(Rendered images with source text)
▽

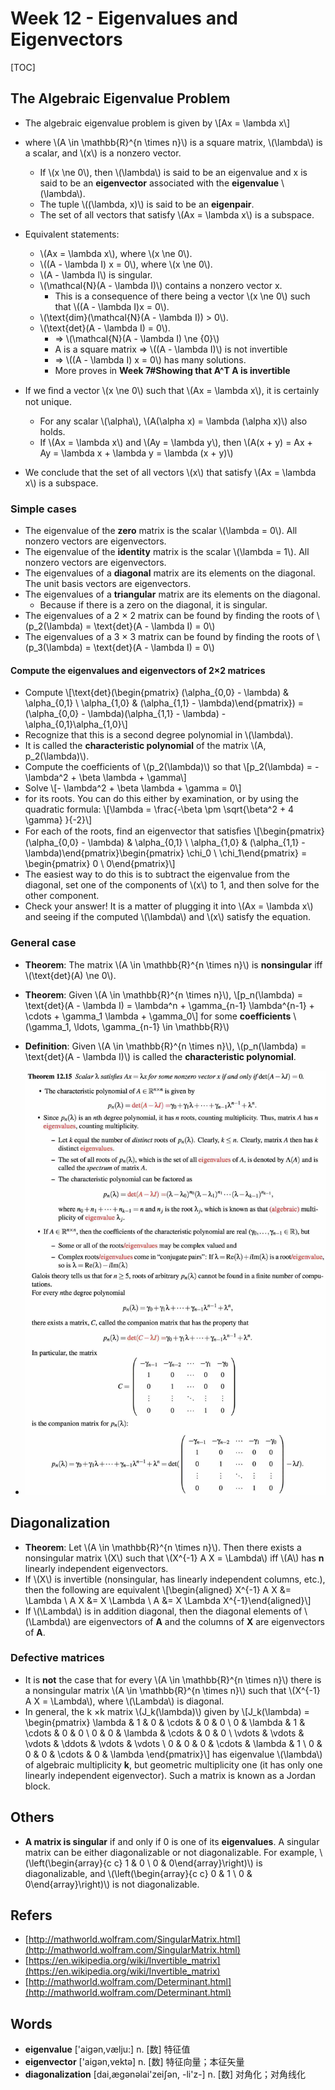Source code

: # Week 12 - Eigenvalues and Eigenvectors

[TOC]

## The Algebraic Eigenvalue Problem

* The algebraic eigenvalue problem is given by \\[Ax = \lambda x\\]
* where \\(A \in \mathbb{R}^{n \times n}\\) is a square matrix, \\(\lambda\\) is a scalar, and \\(x\\) is a nonzero vector.
    * If \\(x \ne 0\\), then \\(\lambda\\) is said to be an eigenvalue and x is said to be an **eigenvector** associated with the **eigenvalue** \\(\lambda\\).
    * The tuple \\((\lambda, x)\\) is said to be an **eigenpair**.
    * The set of all vectors that satisfy \\(Ax = \lambda x\\) is a subspace.
* Equivalent statements:
    * \\(Ax = \lambda x\\), where \\(x \ne 0\\).
    * \\((A - \lambda I) x = 0\\), where \\(x \ne 0\\).
    * \\(A - \lambda I\\) is singular.
    * \\(\mathcal{N}(A - \lambda I)\\) contains a nonzero vector x.
        * This is a consequence of there being a vector \\(x \ne 0\\) such that \\((A - \lambda I)x = 0\\).
    * \\(\text{dim}(\mathcal{N}(A - \lambda I)) > 0\\).
    * \\(\text{det}(A - \lambda I) = 0\\).
        * => \\(\mathcal{N}(A - \lambda I) \ne \{0\}\\)
        * A is a square matrix => \\((A - \lambda I)\\) is not invertible
        * => \\((A - \lambda I) x = 0\\) has many solutions.
        * More proves in **Week 7#Showing that A^T A is invertible**
        
* If we ﬁnd a vector \\(x \ne 0\\) such that \\(Ax = \lambda x\\), it is certainly not unique.
    * For any scalar \\(\alpha\\), \\(A(\alpha x) = \lambda (\alpha x)\\) also holds.
    * If \\(Ax = \lambda x\\) and \\(Ay = \lambda y\\), then \\(A(x + y) = Ax + Ay = \lambda x + \lambda y = \lambda (x + y)\\)
* We conclude that the set of all vectors \\(x\\) that satisfy \\(Ax = \lambda x\\) is a subspace.

### Simple cases

* The eigenvalue of the **zero** matrix is the scalar \\(\lambda = 0\\). All nonzero vectors are eigenvectors.
* The eigenvalue of the **identity** matrix is the scalar \\(\lambda = 1\\). All nonzero vectors are eigenvectors.
* The eigenvalues of a **diagonal** matrix are its elements on the diagonal. The unit basis vectors are eigenvectors.
* The eigenvalues of a **triangular** matrix are its elements on the diagonal.
    * Because if there is a zero on the diagonal, it is singular.
* The eigenvalues of a 2 × 2 matrix can be found by finding the roots of \\(p_2(\lambda) = \text{det}(A - \lambda I) = 0\\)
* The eigenvalues of a 3 × 3 matrix can be found by finding the roots of \\(p_3(\lambda) = \text{det}(A - \lambda I) = 0\\)

#### Compute the eigenvalues and eigenvectors of 2×2 matrices

* Compute \\[\text{det}(\begin{pmatrix} (\alpha_{0,0} - \lambda) & \alpha_{0,1} \\ \alpha_{1,0} & (\alpha_{1,1} - \lambda)\end{pmatrix}) = (\alpha_{0,0} - \lambda)(\alpha_{1,1} - \lambda) - \alpha_{0,1}\alpha_{1,0}\\]
* Recognize that this is a second degree polynomial in \\(\lambda\\).
* It is called the **characteristic polynomial** of the matrix \\(A, p_2(\lambda)\\).
* Compute the coefficients of \\(p_2(\lambda)\\) so that \\[p_2(\lambda) = - \lambda^2 + \beta \lambda + \gamma\\]
* Solve \\[- \lambda^2 + \beta \lambda + \gamma = 0\\]
* for its roots. You can do this either by examination, or by using the quadratic formula: \\[\lambda = \frac{-\beta \pm \sqrt{\beta^2 + 4 \gamma} }{-2}\\]
* For each of the roots, find an eigenvector that satisﬁes \\[\begin{pmatrix} (\alpha_{0,0} - \lambda) & \alpha_{0,1} \\ \alpha_{1,0} & (\alpha_{1,1} - \lambda)\end{pmatrix}\begin{pmatrix} \chi_0 \\ \chi_1\end{pmatrix} = \begin{pmatrix} 0 \\ 0\end{pmatrix}\\]
* The easiest way to do this is to subtract the eigenvalue from the diagonal, set one of the components of \\(x\\) to 1, and then solve for the other component.
* Check your answer! It is a matter of plugging it into \\(Ax = \lambda x\\) and seeing if the computed \\(\lambda\\) and \\(x\\) satisfy the equation.

### General case

* **Theorem**: The matrix \\(A \in \mathbb{R}^{n \times n}\\) is **nonsingular** iff \\(\text{det}(A) \ne 0\\).
* **Theorem**: Given \\(A \in \mathbb{R}^{n \times n}\\), \\[p_n(\lambda) = \text{det}(A - \lambda I) = \lambda^n + \gamma_{n-1} \lambda^{n-1} + \cdots + \gamma_1 \lambda + \gamma_0\\] for some **coefficients** \\(\gamma_1, \ldots, \gamma_{n-1} \in \mathbb{R}\\)
* **Definition**: Given \\(A \in \mathbb{R}^{n \times n}\\), \\(p_n(\lambda) = \text{det}(A - \lambda I)\\) is called the **characteristic polynomial**.

* <img src="media/15248058876304.jpg" style="width:650px" />

## Diagonalization

* **Theorem**: Let \\(A \in \mathbb{R}^{n \times n}\\). Then there exists a nonsingular matrix \\(X\\) such that \\(X^{-1} A X = \Lambda\\) iff \\(A\\) has **n** linearly independent eigenvectors.
* If \\(X\\) is invertible (nonsingular, has linearly independent columns, etc.), then the following are equivalent \\[\begin{aligned} X^{-1} A X &= \Lambda \\ A X &= X \Lambda \\ A &= X \Lambda X^{-1}\end{aligned}\\]
* If \\(\Lambda\\) is in addition diagonal, then the diagonal elements of \\(\Lambda\\) are eigenvectors of **A** and the columns of **X** are eigenvectors of **A**.

### Defective matrices

* It is **not** the case that for every \\(A \in \mathbb{R}^{n \times n}\\) there is a nonsingular matrix \\(A \in \mathbb{R}^{n \times n}\\) such that \\(X^{-1} A X = \Lambda\\), where \\(\Lambda\\) is diagonal.
* In general, the k ×k matrix \\(J_k(\lambda)\\) given by \\[J_k(\lambda) = \begin{pmatrix} \lambda & 1 & 0 & \cdots & 0 & 0 \\ 0 & \lambda & 1 & \cdots & 0 & 0 \\ 0 & 0 & \lambda & \cdots & 0 & 0 \\ \vdots & \vdots & \vdots & \ddots & \vdots & \vdots \\ 0 & 0 & 0 & \cdots & \lambda & 1 \\ 0 & 0 & 0 & \cdots & 0 & \lambda \end{pmatrix}\\] has eigenvalue \\(\lambda\\) of algebraic multiplicity **k**, but geometric multiplicity one (it has only one linearly independent eigenvector). Such a matrix is known as a Jordan block.

## Others

* **A matrix is singular** if and only if 0 is one of its **eigenvalues**. A singular matrix can be either diagonalizable or not diagonalizable. For example, \\(\left(\begin{array}{c c} 1 & 0 \\ 0 & 0\end{array}\right)\\) is diagonalizable, and \\(\left(\begin{array}{c c} 0 & 1 \\ 0 & 0\end{array}\right)\\) is not diagonalizable.


## Refers

* [http://mathworld.wolfram.com/SingularMatrix.html](http://mathworld.wolfram.com/SingularMatrix.html)
* [https://en.wikipedia.org/wiki/Invertible_matrix](https://en.wikipedia.org/wiki/Invertible_matrix)
* [http://mathworld.wolfram.com/Determinant.html](http://mathworld.wolfram.com/Determinant.html)

## Words 

* **eigenvalue** ['aiɡən,vælju:] n. [数] 特征值
* **eigenvector** ['aiɡən,vektə] n. [数] 特征向量；本征矢量
* **diagonalization** [dai,æɡənəlai'zeiʃən, -li'z-] n. [数] 对角化；对角线化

△

TASK REQUIREMENTS:
Copy exactly, and only, the lines from the first entry through the line holding "y = \lambda (x + y)\\)", both ends included, leaving out every picture.

OUTPUT FOR THIS TASK:
Source code

: # Week 12 - Eigenvalues and Eigenvectors

[TOC]

## The Algebraic Eigenvalue Problem

* The algebraic eigenvalue problem is given by \\[Ax = \lambda x\\]
* where \\(A \in \mathbb{R}^{n \times n}\\) is a square matrix, \\(\lambda\\) is a scalar, and \\(x\\) is a nonzero vector.
    * If \\(x \ne 0\\), then \\(\lambda\\) is said to be an eigenvalue and x is said to be an **eigenvector** associated with the **eigenvalue** \\(\lambda\\).
    * The tuple \\((\lambda, x)\\) is said to be an **eigenpair**.
    * The set of all vectors that satisfy \\(Ax = \lambda x\\) is a subspace.
* Equivalent statements:
    * \\(Ax = \lambda x\\), where \\(x \ne 0\\).
    * \\((A - \lambda I) x = 0\\), where \\(x \ne 0\\).
    * \\(A - \lambda I\\) is singular.
    * \\(\mathcal{N}(A - \lambda I)\\) contains a nonzero vector x.
        * This is a consequence of there being a vector \\(x \ne 0\\) such that \\((A - \lambda I)x = 0\\).
    * \\(\text{dim}(\mathcal{N}(A - \lambda I)) > 0\\).
    * \\(\text{det}(A - \lambda I) = 0\\).
        * => \\(\mathcal{N}(A - \lambda I) \ne \{0\}\\)
        * A is a square matrix => \\((A - \lambda I)\\) is not invertible
        * => \\((A - \lambda I) x = 0\\) has many solutions.
        * More proves in **Week 7#Showing that A^T A is invertible**
        
* If we ﬁnd a vector \\(x \ne 0\\) such that \\(Ax = \lambda x\\), it is certainly not unique.
    * For any scalar \\(\alpha\\), \\(A(\alpha x) = \lambda (\alpha x)\\) also holds.
    * If \\(Ax = \lambda x\\) and \\(Ay = \lambda y\\), then \\(A(x + y) = Ax + Ay = \lambda x + \lambda y = \lambda (x + y)\\)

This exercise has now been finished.